Tidak hanya di PERADI SAI, ia mengungkapkan program pendampingan desa ini telah dilaksanakan oleh PERADI di DPC lain dengan nama yang berbeda.

“Di beberapa DPC sudah ada program desa dengan nama yang berbeda. Bahkan salah satu DPC PERADI telah melakukan pendampingan kepada tujuh belas desa. Ini bukan hal yang istimewa karena merupakan kewajiban kami sebagai advokat,” lanjutnya.

Sekadar diketahui, saat ini contoh kasus yang sedang ditangani PERADI SAI adalah permasalahan hukum yang dialami petani di Rawa Pening, Jawa Tengah. Dikabarkan, ribuan petani yang memiliki sawah di sekitar Rawa Pening mengalami puasa tanam dan panen selama tiga tahun belakangan. Pasalnya, lahan sebagai sumber utama penghasilan mereka terendam atau tergenang air dampak dari penutupan Pintu Air Tuntang.

Fransisca menambahkan pendampingan desa bertujuan untuk membantu dan mendampingi petani yang terkena persoalan hukum. “Kehadiran advokat kepada petani itu sangat penting, terutama soal kepemilikan. Khususnya petani penggarap yang menggarap di tanah negara, namun sudah menggarap lebih dari 30 tahun misalnya, kita bisa usahakan hak atas tanahnya,” katanya.

Bagaimana caranya petani bisa mengajukan permohonan sertifikat dan juga jika ada persoalan mengenai hak kepemilikan turun temurun yang bersengketa. Nah, disitulah advokat hadir mendampingi untuk surat-suratnya, advokat mendampingi urusan administrasinya,” lanjutnya.

Program ini bisa menjadi perhatian khusus advokat karena petani pasti membutuhkan bantuan advokat dan tidak jarang advokat muda bisa menjadikan program ini sebagai tempat awal untuk mengabdi.

Mengenai regulasi soal petani sudah banyak dikeluarkan oleh pemerintah. Namun ia mengungkapkan, seringkali regulasi tersebut masih kurang dalam implementasinya.

“Regulasi kita banyak yang bagus-bagus, tinggal diimplementasikan dengan baik.

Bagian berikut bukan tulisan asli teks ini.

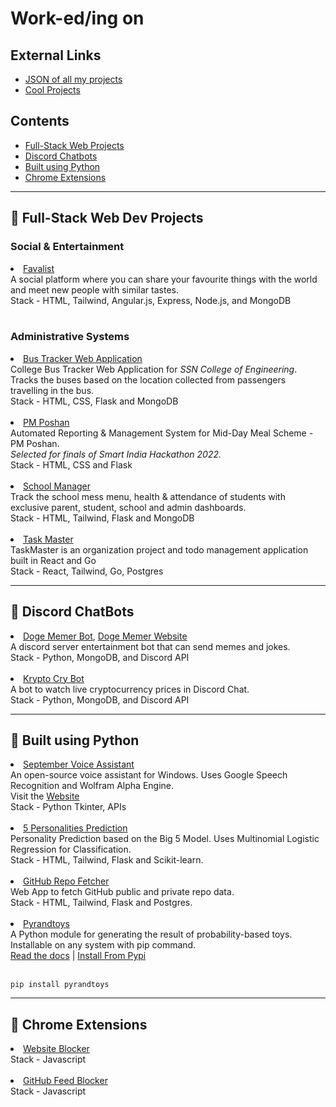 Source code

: # Work-ed/ing on

## External Links
- [JSON of all my projects](https://raw.githubusercontent.com/thenithinbalaji/assets/main/repos.json)  
- [Cool Projects](https://github.com/stars/thenithinbalaji/lists/my-cool-projects)

## Contents 
- [Full-Stack Web Projects](https://github.com/thenithinbalaji/thenithinbalaji/blob/main/PROJECTS.md#-full-stack-web-dev-projects)
- [Discord Chatbots](https://github.com/thenithinbalaji/thenithinbalaji/blob/main/PROJECTS.md#-discord-chatbots)
- [Built using Python](https://github.com/thenithinbalaji/thenithinbalaji/blob/main/PROJECTS.md#-built-using-python)
- [Chrome Extensions](https://github.com/thenithinbalaji/thenithinbalaji/blob/main/PROJECTS.md#-chrome-extensions)

----

## 🔮 Full-Stack Web Dev Projects 

### Social & Entertainment 

<li>
    <a href="https://github.com/thenithinbalaji/Favalist">Favalist</a> <br /> 
    A social platform where you can share your favourite things with the world and meet new people with similar tastes. <br />
    Stack - HTML, Tailwind, Angular.js, Express, Node.js, and MongoDB
</li>

<br />

### Administrative Systems

<li>
  <a href="https://github.com/thenithinbalaji/Bus-Tracker">Bus Tracker Web Application</a> <br /> 
  College Bus Tracker Web Application for <i>SSN College of Engineering</i>. <br /> 
  Tracks the buses based on the location collected from passengers travelling in the bus. <br /> 
  Stack - HTML, CSS, Flask and MongoDB
</li> 

<br /> 

<li> 
  <a href="https://github.com/thenithinbalaji/PM-Poshan">PM Poshan</a> <br /> 
  Automated Reporting & Management System for Mid-Day Meal Scheme - PM Poshan. <br /> 
  <i>Selected for finals of Smart India Hackathon 2022.</i> <br /> 
  Stack - HTML, CSS and Flask
</li>

<br /> 

<li> 
  <a href="https://github.com/thenithinbalaji/School-Manager">School Manager</a> <br /> 
  Track the school mess menu, health & attendance of students with exclusive parent, student, school and admin dashboards. <br /> 
  Stack - HTML, Tailwind, Flask and MongoDB
</li>

<br />

<li>
  <a href="https://github.com/thenithinbalaji/Task-Master">Task Master</a> <br />
  TaskMaster is an organization project and todo management application built in React and Go<br />
  Stack - React, Tailwind, Go, Postgres
</li>

---

## 💬 Discord ChatBots 

<li>
    <a href="https://github.com/thenithinbalaji/Doge-Memer">Doge Memer Bot</a>, <a href="https://github.com/thenithinbalaji/Doge-Memer-Website">Doge Memer Website</a> <br /> 
    A discord server entertainment bot that can send memes and jokes. <br /> 
    Stack - Python, MongoDB, and Discord API
</li>

<br />

<li>
  <a href="https://github.com/thenithinbalaji/Krypto-Cry">Krypto Cry Bot</a> <br />
  A bot to watch live cryptocurrency prices in Discord Chat. <br /> 
  Stack - Python, MongoDB, and Discord API
</li>

----

## 🌳 Built using Python 

<li>
  <a href="https://github.com/thenithinbalaji/September-Assistant">September Voice Assistant</a> <br>
  An open-source voice assistant for Windows. Uses Google Speech Recognition and Wolfram Alpha Engine. <br>
  Visit the <a href="https://thenithinbalaji.github.io/September-Assistant/">Website</a> <br>
  Stack - Python Tkinter, APIs
</li>

<br>
 
<li>
  <a href="https://github.com/thenithinbalaji/5Personalities">5 Personalities Prediction</a> <br> 
  Personality Prediction based on the Big 5 Model. Uses Multinomial Logistic Regression for Classification. <br/> 
  Stack - HTML, Tailwind, Flask and Scikit-learn.
</li>

<br>

<li>
  <a href="https://github.com/thenithinbalaji/Repolist">GitHub Repo Fetcher</a> <br> 
  Web App to fetch GitHub public and private repo data. <br> 
  Stack - HTML, Tailwind, Flask and Postgres.
</li>

<br>

<li>
  <a href="https://github.com/thenithinbalaji/pyrandtoys">Pyrandtoys</a> <br> 
  A Python module for generating the result of probability-based toys. Installable on any system with pip command. <br/>
  <a href="https://github.com/thenithinbalaji/pyrandtoys">Read the docs</a> | <a href="https://pypi.org/project/pyrandtoys/">Install From Pypi</a>
  <br/>
  <br/>
  <pre><code>pip install pyrandtoys</code></pre>
</li>

---

## 🍄 Chrome Extensions

<li>
     <a href="https://github.com/thenithinbalaji/PadiDa-Extension">Website Blocker</a> <br>
    Stack - Javascript
</li>

<br /> 

<li>
     <a href="https://github.com/thenithinbalaji/GitHub-Feed-Blocker">GitHub Feed Blocker</a> <br>
    Stack - Javascript
</li>

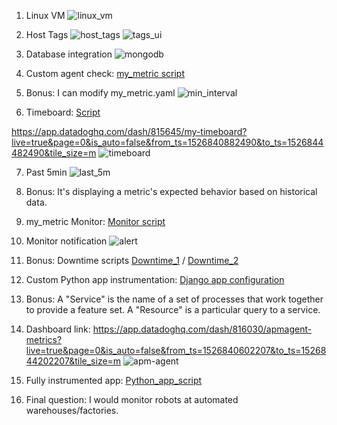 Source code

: 
1) Linux VM
![linux_vm](linux_vm.png) 

2) Host Tags
![host_tags](host_tags.png)
![tags_ui](host_tags_ui.png)


3) Database integration
![mongodb](mongodb.png)

4) Custom agent check: [my_metric script](my_metric.py)

5) Bonus: I can modify my_metric.yaml 
![min_interval](min_interval.png)

6) Timeboard: [Script](timeboard.py)

https://app.datadoghq.com/dash/815645/my-timeboard?live=true&page=0&is_auto=false&from_ts=1526840882490&to_ts=1526844482490&tile_size=m
![timeboard](timeboard.png)


7) Past 5min
![last_5m](last_5m.png)

8) Bonus: It's displaying a metric's expected behavior based on historical data.

9) my_metric Monitor: [Monitor script](monitor.py)

10) Monitor notification
![alert](alert.png)


11) Bonus: Downtime scripts [Downtime_1](downtime.py) / [Downtime_2](downtime_2.py)

12) Custom Python app instrumentation: [Django app configuration](/apm/calendar/settings.py)

13) Bonus: A "Service" is the name of a set of processes that work together to provide a feature set. A "Resource" is a particular query to a service.

14) Dashboard link: https://app.datadoghq.com/dash/816030/apmagent-metrics?live=true&page=0&is_auto=false&from_ts=1526840602207&to_ts=1526844202207&tile_size=m
![apm-agent](apm-agent.png)



15) Fully instrumented app: [Python_app_script](/apm/calendar/views.py)

16) Final question: I would monitor robots at automated warehouses/factories.
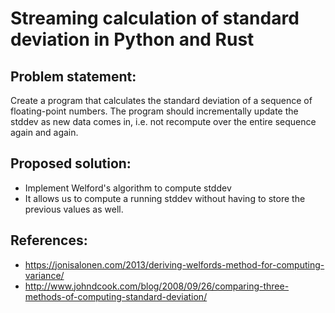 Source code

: # Streaming calculation of standard deviation in Python and Rust

## Problem statement:

Create a program that calculates the standard deviation of a sequence of floating-point numbers. 
The program should incrementally update the stddev as new data comes in, i.e. not recompute over the entire sequence again and again.

## Proposed solution:

- Implement Welford's algorithm to compute stddev
- It allows us to compute a running stddev without having to store the previous values as well.

## References:

- https://jonisalonen.com/2013/deriving-welfords-method-for-computing-variance/
- http://www.johndcook.com/blog/2008/09/26/comparing-three-methods-of-computing-standard-deviation/

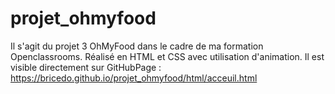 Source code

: # projet_ohmyfood
Il s'agit du projet 3 OhMyFood dans le cadre de ma formation Openclassrooms.
Réalisé en HTML et CSS avec utilisation d'animation.
Il est visible directement sur GitHubPage : https://bricedo.github.io/projet_ohmyfood/html/acceuil.html
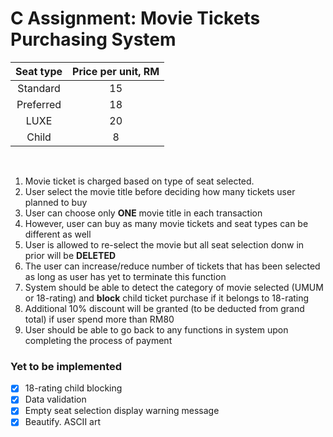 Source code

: # C Assignment: Movie Tickets Purchasing System

|Seat type|Price per unit, RM|
|:---:|:---:|
|Standard|15|
|Preferred|18|
|LUXE|20|
|Child|8|

<br>

1. Movie ticket is charged based on type of seat selected.
2. User select the movie title before deciding how many tickets user planned to buy
3. User can choose only **ONE** movie title in each transaction
4. However, user can buy as many movie tickets and seat types can be different as well
5. User is allowed to re-select the movie but all seat selection donw in prior will be **DELETED**
6. The user can increase/reduce number of tickets that has been selected as long as user has yet to terminate this function
7. System should be able to detect the category of movie selected (UMUM or 18-rating) and **block** child ticket purchase if it belongs to 18-rating
8. Additional 10% discount will be granted (to be deducted from grand total) if user spend more than RM80
9. User should be able to go back to any functions in system upon completing the process of payment

### Yet to be implemented

- [x] 18-rating child blocking
- [x] Data validation
- [x] Empty seat selection display warning message
- [x] Beautify. ASCII art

Contohnya mengenai data petani dan problem petani, mungkin kita punya database itu tetapi di lapangan belum terimplementasi dengan baik,” tuturnya.

Ia juga menyayangkan generasi muda yang saat ini seakan lupa dengan profesi pertanian yang berperan besar bagi lingkungan dan negara. Ia menghimbau generasi muda untuk bertani.

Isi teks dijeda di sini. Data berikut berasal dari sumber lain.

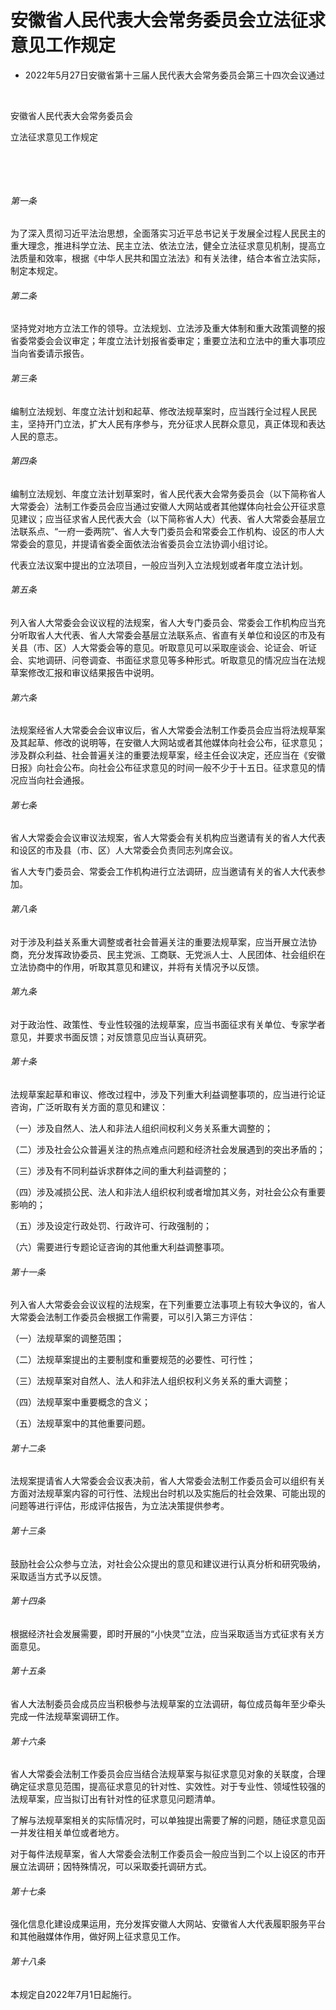 # 安徽省人民代表大会常务委员会立法征求意见工作规定

- 2022年5月27日安徽省第十三届人民代表大会常务委员会第三十四次会议通过

<!-- INFO END -->

​

安徽省人民代表大会常务委员会

立法征求意见工作规定

​

​

###### 第一条

为了深入贯彻习近平法治思想，全面落实习近平总书记关于发展全过程人民民主的重大理念，推进科学立法、民主立法、依法立法，健全立法征求意见机制，提高立法质量和效率，根据《中华人民共和国立法法》和有关法律，结合本省立法实际，制定本规定。

###### 第二条

坚持党对地方立法工作的领导。立法规划、立法涉及重大体制和重大政策调整的报省委常委会会议审定；年度立法计划报省委审定；重要立法和立法中的重大事项应当向省委请示报告。

###### 第三条

编制立法规划、年度立法计划和起草、修改法规草案时，应当践行全过程人民民主，坚持开门立法，扩大人民有序参与，充分征求人民群众意见，真正体现和表达人民的意志。

###### 第四条

编制立法规划、年度立法计划草案时，省人民代表大会常务委员会（以下简称省人大常委会）法制工作委员会应当通过安徽人大网站或者其他媒体向社会公开征求意见建议；应当征求省人民代表大会（以下简称省人大）代表、省人大常委会基层立法联系点、“一府一委两院”、省人大专门委员会和常委会工作机构、设区的市人大常委会的意见，并提请省委全面依法治省委员会立法协调小组讨论。

代表立法议案中提出的立法项目，一般应当列入立法规划或者年度立法计划。

###### 第五条

列入省人大常委会会议议程的法规案，省人大专门委员会、常委会工作机构应当充分听取省人大代表、省人大常委会基层立法联系点、省直有关单位和设区的市及有关县（市、区）人大常委会等的意见。听取意见可以采取座谈会、论证会、听证会、实地调研、问卷调查、书面征求意见等多种形式。听取意见的情况应当在法规草案修改汇报和审议结果报告中说明。

###### 第六条

法规案经省人大常委会会议审议后，省人大常委会法制工作委员会应当将法规草案及其起草、修改的说明等，在安徽人大网站或者其他媒体向社会公布，征求意见；涉及群众利益、社会普遍关注的重要法规草案，经主任会议决定，还应当在《安徽日报》向社会公布。向社会公布征求意见的时间一般不少于十五日。征求意见的情况应当向社会通报。

###### 第七条

省人大常委会会议审议法规案，省人大常委会有关机构应当邀请有关的省人大代表和设区的市及县（市、区）人大常委会负责同志列席会议。

省人大专门委员会、常委会工作机构进行立法调研，应当邀请有关的省人大代表参加。

###### 第八条

对于涉及利益关系重大调整或者社会普遍关注的重要法规草案，应当开展立法协商，充分发挥政协委员、民主党派、工商联、无党派人士、人民团体、社会组织在立法协商中的作用，听取其意见和建议，并将有关情况予以反馈。

###### 第九条

对于政治性、政策性、专业性较强的法规草案，应当书面征求有关单位、专家学者意见，并要求书面反馈；对反馈意见应当认真研究。

###### 第十条

法规草案起草和审议、修改过程中，涉及下列重大利益调整事项的，应当进行论证咨询，广泛听取有关方面的意见和建议：

（一）涉及自然人、法人和非法人组织间权利义务关系重大调整的；

（二）涉及社会公众普遍关注的热点难点问题和经济社会发展遇到的突出矛盾的；

（三）涉及有不同利益诉求群体之间的重大利益调整的；

（四）涉及减损公民、法人和非法人组织权利或者增加其义务，对社会公众有重要影响的；

（五）涉及设定行政处罚、行政许可、行政强制的；

（六）需要进行专题论证咨询的其他重大利益调整事项。

###### 第十一条

列入省人大常委会会议议程的法规案，在下列重要立法事项上有较大争议的，省人大常委会法制工作委员会根据工作需要，可以引入第三方评估：

（一）法规草案的调整范围；

（二）法规草案提出的主要制度和重要规范的必要性、可行性；

（三）法规草案对自然人、法人和非法人组织权利义务关系的重大调整；

（四）法规草案中重要概念的含义；

（五）法规草案中的其他重要问题。

###### 第十二条

法规案提请省人大常委会会议表决前，省人大常委会法制工作委员会可以组织有关方面对法规草案内容的可行性、法规出台时机以及实施后的社会效果、可能出现的问题等进行评估，形成评估报告，为立法决策提供参考。

###### 第十三条

鼓励社会公众参与立法，对社会公众提出的意见和建议进行认真分析和研究吸纳，采取适当方式予以反馈。

###### 第十四条

根据经济社会发展需要，即时开展的“小快灵”立法，应当采取适当方式征求有关方面意见。

###### 第十五条

省人大法制委员会成员应当积极参与法规草案的立法调研，每位成员每年至少牵头完成一件法规草案调研工作。

###### 第十六条

省人大常委会法制工作委员会应当结合法规草案与拟征求意见对象的关联度，合理确定征求意见范围，提高征求意见的针对性、实效性。对于专业性、领域性较强的法规草案，应当拟订出有针对性的征求意见问题清单。

了解与法规草案相关的实际情况时，可以单独提出需要了解的问题，随征求意见函一并发往相关单位或者地方。

对于每件法规草案，省人大常委会法制工作委员会一般应当到二个以上设区的市开展立法调研；因特殊情况，可以采取委托调研方式。

###### 第十七条

强化信息化建设成果运用，充分发挥安徽人大网站、安徽省人大代表履职服务平台和其他融媒体作用，做好网上征求意见工作。

###### 第十八条

本规定自2022年7月1日起施行。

“Milenial ayolah bertani, suara-suara milenial ini yang perlu sampai ke pemerintah mengenai subsidi pupuk dan lain-lain. Database kita yang masih minim juga butuh tangan dingin para milenial yang pintar IT untuk membuat start up pertanian,” imbaunya.

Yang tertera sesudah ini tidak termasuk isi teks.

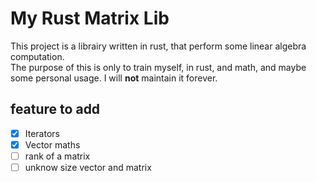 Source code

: # My Rust Matrix Lib

This project is a librairy written in rust, that perform some linear algebra computation.  
The purpose of this is only to train myself, in rust, and math, and maybe some personal usage.
I will **not** maintain it forever.  

## feature to add

- [x] Iterators
- [x] Vector maths
- [ ] rank of a matrix
- [ ] unknow size vector and matrix
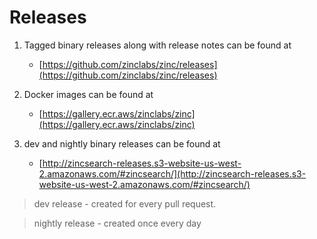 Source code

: # Releases

1. Tagged binary releases along with release notes can be found at 
    - [https://github.com/zinclabs/zinc/releases](https://github.com/zinclabs/zinc/releases)
1. Docker images can be found at 
    - [https://gallery.ecr.aws/zinclabs/zinc](https://gallery.ecr.aws/zinclabs/zinc)

1. dev and nightly binary releases can be found at 
    - [http://zincsearch-releases.s3-website-us-west-2.amazonaws.com/#zincsearch/](http://zincsearch-releases.s3-website-us-west-2.amazonaws.com/#zincsearch/)


> dev release
    - created for every pull request.

> nightly release
    - created once every day




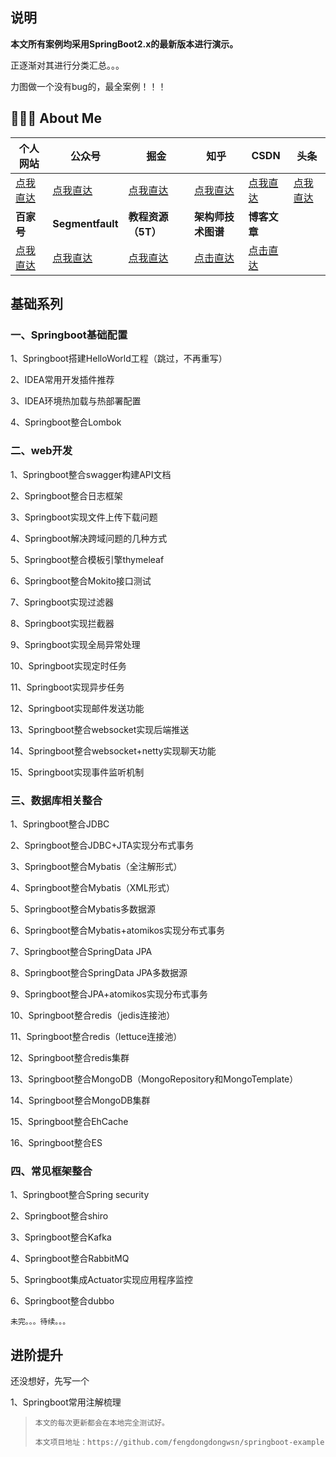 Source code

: ## **说明**

**本文所有案例均采用SpringBoot2.x的最新版本进行演示。**

正逐渐对其进行分类汇总。。。

力图做一个没有bug的，最全案例！！！

## 👨🏻‍💻 About Me 

| 个人网站                                                     | 公众号                                          | 掘金                                                         | 知乎                                                         | **CSDN**                                                     | **头条**                                                     |
| ------------------------------------------------------------ | ----------------------------------------------- | ------------------------------------------------------------ | ------------------------------------------------------------ | ------------------------------------------------------------ | ------------------------------------------------------------ |
| [点我直达](https://www.javachat.cc/)                         | [点我直达](https://imgchr.com/i/rJnbO1)         | [点我直达](https://juejin.cn/user/1978776660213837/posts)    | [点我直达](https://www.zhihu.com/people/feng-dong-dong-10)   | [点我直达](https://blog.csdn.net/SDDDLLL)                    | [点我直达](https://www.toutiao.com/c/user/token/MS4wLjABAAAAfhLQnyWhG1iqEVx_lsnoX7cUOlluuJf07J368xBJ7jU/) |
| **百家号**                                                   | **Segmentfault**                                | **教程资源（5T）**                                           | **架构师技术图谱**                                           | **博客文章**                                                 |                                                              |
| [点我直达](https://author.baidu.com/home?from=bjh_article&app_id=1634941951856739) | [点我直达](https://segmentfault.com/u/a_yugong) | [点我直达](https://mp.weixin.qq.com/s/nIODGnCKFgs3BTZ9Qy5rHQ?scene=25#wechat_redirect) | [点击直达](https://github.com/fengdongdongwsn/architect-java) | [点击直达](https://mp.weixin.qq.com/s/wZ_4fy_F-NecMv3HO4Hfjw) |                                                              |

## 基础系列

### 一、Springboot基础配置

1、Springboot搭建HelloWorld工程（跳过，不再重写）

2、IDEA常用开发插件推荐

3、IDEA环境热加载与热部署配置

4、Springboot整合Lombok

### 二、web开发

1、Springboot整合swagger构建API文档

2、Springboot整合日志框架

3、Springboot实现文件上传下载问题

4、Springboot解决跨域问题的几种方式

5、Springboot整合模板引擎thymeleaf

6、Springboot整合Mokito接口测试

7、Springboot实现过滤器

8、Springboot实现拦截器

9、Springboot实现全局异常处理

10、Springboot实现定时任务

11、Springboot实现异步任务

12、Springboot实现邮件发送功能

13、Springboot整合websocket实现后端推送

14、Springboot整合websocket+netty实现聊天功能

15、Springboot实现事件监听机制

### 三、数据库相关整合

1、Springboot整合JDBC

2、Springboot整合JDBC+JTA实现分布式事务

3、Springboot整合Mybatis（全注解形式）

4、Springboot整合Mybatis（XML形式）

5、Springboot整合Mybatis多数据源

6、Springboot整合Mybatis+atomikos实现分布式事务

7、Springboot整合SpringData JPA

8、Springboot整合SpringData JPA多数据源

9、Springboot整合JPA+atomikos实现分布式事务

10、Springboot整合redis（jedis连接池）

11、Springboot整合redis（lettuce连接池）

12、Springboot整合redis集群

13、Springboot整合MongoDB（MongoRepository和MongoTemplate）

14、Springboot整合MongoDB集群

15、Springboot整合EhCache

16、Springboot整合ES

### 四、常见框架整合

1、Springboot整合Spring security

2、Springboot整合shiro

3、Springboot整合Kafka

4、Springboot整合RabbitMQ

5、Springboot集成Actuator实现应用程序监控

6、Springboot整合dubbo

`未完。。。待续。。。`

## 进阶提升

还没想好，先写一个

1、Springboot常用注解梳理

> `本文的每次更新都会在本地完全测试好。`
>
> `本文项目地址：https://github.com/fengdongdongwsn/springboot-example`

Ia juga mengimbau saatnya milenial bertani karena potensi pertanian yang mampu menyumbang PDB terbesar nomor tiga dan bahkan masih belum banyak sektor pertanian yang belum tergali sehingga bisa menjadi harapan baru.

Terkait generasi muda, Francisca turut memberi wejangan kepada advokat muda dan mahasiswa hukum yang baru dan ingin mengawali karir sebagai advokat untuk dapat menangani kasus-kasus di sektor pertanian khususnya petani, pekebun, dan nelayan.

“Untuk semua paralegal, termasuk juga advokat senior, advokat junior ataupun mahasiswa hukum, petani itu adalah pahlawan ketahanan pangan sehingga sebagai advokat kita harus mendampingi petani dan memberinya penyuluhan secara berkala supaya petani lebih mengerti hukum,” tutupnya.